Its answers have carved us like mineral and bent us
in spirals. Its questions have rocked us past symmetry.
And, if we have voices that build to a word
and breathe out through poems, it comes to enclose us
by seeding the places we know we inhabit—
(make local, remember, name, touch and are stirred
in, share with those who understand, love, or oppose us
(because they live here, in the place we inhabit,
and believe what we have grown wise believing:
that belief, like love, rests on no foundation
but the shapes we know how to make by knowing
how they enclose us))—
how they unfold us.

Tube

It’s a
Dream that
No white feather
Listens to and
Turns

Over windows,
While cool plaster
Fills with night so
Fast

It’s a
Tube that
Forces night to
Listen
as it moves

 

Gray Jacobik, “Another Sky, Another Sea,” acrylic and powered copper on MDF, 24″x24″x2.5″

Her Forest

Her forest goes as green as love.
Her ferns are dappled near the ground,
and moss they dappled curls above
stones that Her glacier dappled down.

Her night is sadness well-contained
within the sap that runs the stem
of plants that grow along the night
and root at morning.  Joy finds them,

and oceans, lost because they are vast
(like ruined roads left on the land)
take Her kind waters home each time
that they, pushing raptly at the sand,

make tides with Her evaporate rain.
The ocean is at peace again.
Far algae grows, the blue stays smooth,
And in dim light, the beach is soothed.

Her forest goes as green as love.
Her night is sadness well-contained,
and oceans, lost because they are vast,
make tides with Her evaporate rain.

Test Zone: Alamogordo

Lost in sand, chalk bodies, faces, grace:
Tremble here, come out. The spinning core.

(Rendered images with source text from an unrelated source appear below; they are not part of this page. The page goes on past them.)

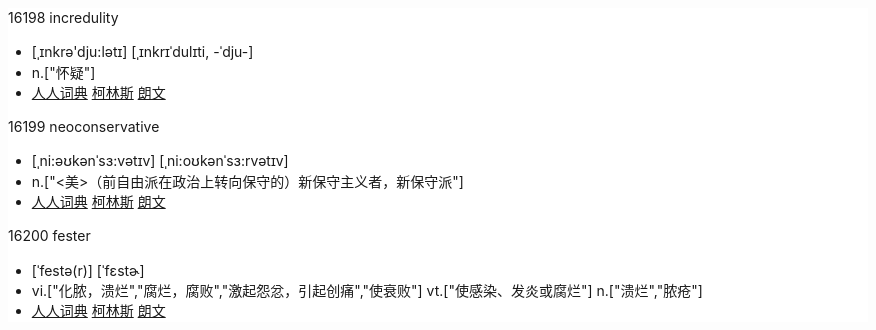 16198 incredulity 
- [ˌɪnkrə'dju:lətɪ]  [ˌɪnkrɪˈdulɪti, -ˈdju-] 
- n.["怀疑"]   
- [人人词典](https://www.91dict.com/words?w=incredulity) [柯林斯](https://www.collinsdictionary.com/zh/dictionary/english/incredulity) [朗文](https://www.ldoceonline.com/dictionary/incredulity) 

16199 neoconservative 
- [ˌni:əʊkənˈsɜ:vətɪv]  [ˌni:oʊkənˈsɜ:rvətɪv] 
- n.["<美>（前自由派在政治上转向保守的）新保守主义者，新保守派"]   
- [人人词典](https://www.91dict.com/words?w=neoconservative) [柯林斯](https://www.collinsdictionary.com/zh/dictionary/english/neoconservative) [朗文](https://www.ldoceonline.com/dictionary/neoconservative) 

16200 fester 
- [ˈfestə(r)]  [ˈfɛstɚ] 
- vi.["化脓，溃烂","腐烂，腐败","激起怨忿，引起创痛","使衰败"]  vt.["使感染、发炎或腐烂"]  n.["溃烂","脓疮"]   
- [人人词典](https://www.91dict.com/words?w=fester) [柯林斯](https://www.collinsdictionary.com/zh/dictionary/english/fester) [朗文](https://www.ldoceonline.com/dictionary/fester) 

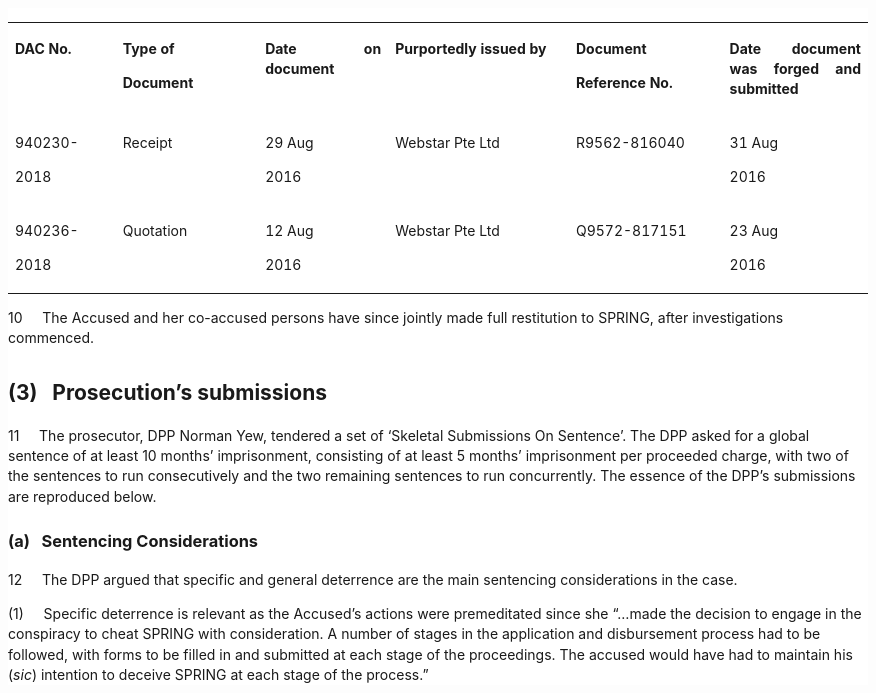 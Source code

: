 <table align="left" cellpadding="0" cellspacing="0" class="Judg-2-tblr" frame="all" pgwide="1"><colgroup><col width="12.5225045009002%"> <col width="16.5633126625325%"> <col width="15.123024604921%"> <col width="21.0242048409682%"> <col width="17.8635727145429%"> <col width="16.9033806761352%"> </colgroup><tbody><tr><td align="left" class="br" rowspan="1" valign="top"><p align="justify" class="Table-Para-1"><b>DAC No.</b></p></td><td align="left" class="br" rowspan="1" valign="top"><p align="justify" class="Table-Para-1"><b>Type of</b></p><p align="justify" class="Table-Para-1"><b>Document</b></p></td><td align="left" class="br" rowspan="1" valign="top"><p align="justify" class="Table-Para-1"><b>Date on document</b></p></td><td align="left" class="br" rowspan="1" valign="top"><p align="justify" class="Table-Para-1"><b>Purportedly issued by</b></p></td><td align="left" class="br" rowspan="1" valign="top"><p align="justify" class="Table-Para-1"><b>Document</b></p><p align="justify" class="Table-Para-1"><b>Reference No.</b></p></td><td align="left" class="b" rowspan="1" valign="top"><p align="justify" class="Table-Para-1"><b>Date document was forged and submitted</b></p></td></tr><tr><td align="left" class="br" rowspan="1" valign="top"><p align="justify" class="Table-Para-1">940230-</p><p align="justify" class="Table-Para-1">2018</p></td><td align="left" class="br" rowspan="1" valign="top"><p align="justify" class="Table-Para-1">Receipt</p></td><td align="left" class="br" rowspan="1" valign="top"><p align="justify" class="Table-Para-1">29 Aug</p><p align="justify" class="Table-Para-1">2016</p></td><td align="left" class="br" rowspan="1" valign="top"><p align="justify" class="Table-Para-1">Webstar Pte Ltd</p></td><td align="left" class="br" rowspan="1" valign="top"><p align="justify" class="Table-Para-1">R9562-816040</p></td><td align="left" class="b" rowspan="1" valign="top"><p align="justify" class="Table-Para-1">31 Aug</p><p align="justify" class="Table-Para-1">2016</p></td></tr><tr><td align="left" class="r" rowspan="1" valign="top"><p align="justify" class="Table-Para-1">940236-</p><p align="justify" class="Table-Para-1">2018</p></td><td align="left" class="r" rowspan="1" valign="top"><p align="justify" class="Table-Para-1">Quotation</p></td><td align="left" class="r" rowspan="1" valign="top"><p align="justify" class="Table-Para-1">12 Aug</p><p align="justify" class="Table-Para-1">2016</p></td><td align="left" class="r" rowspan="1" valign="top"><p align="justify" class="Table-Para-1">Webstar Pte Ltd</p></td><td align="left" class="r" rowspan="1" valign="top"><p align="justify" class="Table-Para-1">Q9572-817151</p></td><td align="left" class="" rowspan="1" valign="top"><p align="justify" class="Table-Para-1">23 Aug</p><p align="justify" class="Table-Para-1">2016</p></td></tr></tbody></table>

  
  

10     The Accused and her co-accused persons have since jointly made full restitution to SPRING, after investigations commenced.

## (3)   Prosecution’s submissions

11     The prosecutor, DPP Norman Yew, tendered a set of ‘Skeletal Submissions On Sentence’. The DPP asked for a global sentence of at least 10 months’ imprisonment, consisting of at least 5 months’ imprisonment per proceeded charge, with two of the sentences to run consecutively and the two remaining sentences to run concurrently. The essence of the DPP’s submissions are reproduced below.

### (a)   Sentencing Considerations

12     The DPP argued that specific and general deterrence are the main sentencing considerations in the case.

(1)     Specific deterrence is relevant as the Accused’s actions were premeditated since she “…made the decision to engage in the conspiracy to cheat SPRING with consideration. A number of stages in the application and disbursement process had to be followed, with forms to be filled in and submitted at each stage of the proceedings. The accused would have had to maintain his (_sic_) intention to deceive SPRING at each stage of the process.”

Shut my home.  My life. Oh close them fast.
Close, lost languages stare in my face.

From forgotten forests drives the past:
Desert.  One cold day and one night more.

 

“Blessing the Boats” and “Architecture” are reprinted from Spells: New and Selected Poems (Wesleyan University Press, 2013). “Tube” first appeared in The Harvard Review. “Her Forest” was first published in National Poetry Review. “Test Zone: Alamogordo” was first published in Rattapallax. All poems reprinted by permission of the author.

 

 

This portfolio marks the arrival of Annie Finch, who has just moved to Washington, DC. Her six books of poetry include Spells: New and Selected Poems (Wesleyan University Press, 2013), Calendars (Tupelo Press, 2003, shortlisted for the Foreword Poetry Book of the Year Award), and Eve (Story Line Press, 1997, finalist for the National Poetry Series and Yale Series of Younger Poets, reprinted in the Carnegie Mellon University Press Classic Contemporaries Series, 2010). Her work has appeared onstage at Carnegie Hall and in The Penguin Book of Twentieth-Century American Poetry. Finch is also the author or editor of numerous books about poetry, including A Poet’s Craft: A Comprehensive Guide to Making and Sharing Your Poetry (University of Michigan Press, 2012), The Body of Poetry: Essays on Women Form, and the Poetic Self (University of Michigan Press, 2005), and A Formal Feeling Comes: Poems in Form by Contemporary Women (Story Line Press, 1994).  Her verse play Among the Goddesses: An Epic Libretto in Seven Dreams received the Sarasvati Award for Poetry, and in 2011 she received the Robert Fitzgerald Award for her lifetime contribution to the field of prosody and verse. She has just completed a book of nonfiction, The Witch in You, and is currently editing an anthology of writings on abortion. She teaches on the low-residency MFA faculty at St. Francis College in Brooklyn and lives in Washington, DC.